Materials provided:

------------

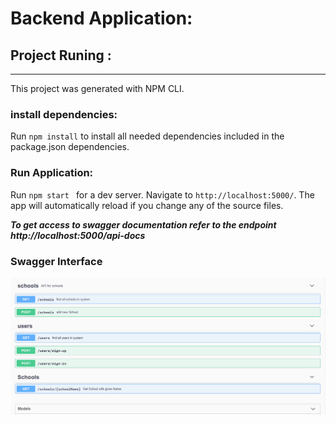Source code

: # Backend Application: 

## Project Runing :
---
This project was generated with NPM CLI.

### install dependencies: 
Run `npm install` to install all needed dependencies included in the package.json dependencies.

### Run Application:
Run `npm start ` for a dev server. Navigate to `http://localhost:5000/`. The app will automatically reload if you change any of the source files.

***To get access to swagger documentation refer to the endpoint http://localhost:5000/api-docs***
 
### Swagger Interface
  ![](../files/swagger.PNG)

------------

For the entries above, return an exact copy that omits the images.

Source code

: # Backend Application: 

## Project Runing :
---
This project was generated with NPM CLI.

### install dependencies: 
Run `npm install` to install all needed dependencies included in the package.json dependencies.

### Run Application:
Run `npm start ` for a dev server. Navigate to `http://localhost:5000/`. The app will automatically reload if you change any of the source files.

***To get access to swagger documentation refer to the endpoint http://localhost:5000/api-docs***
 
### Swagger Interface
  ![](../files/swagger.PNG)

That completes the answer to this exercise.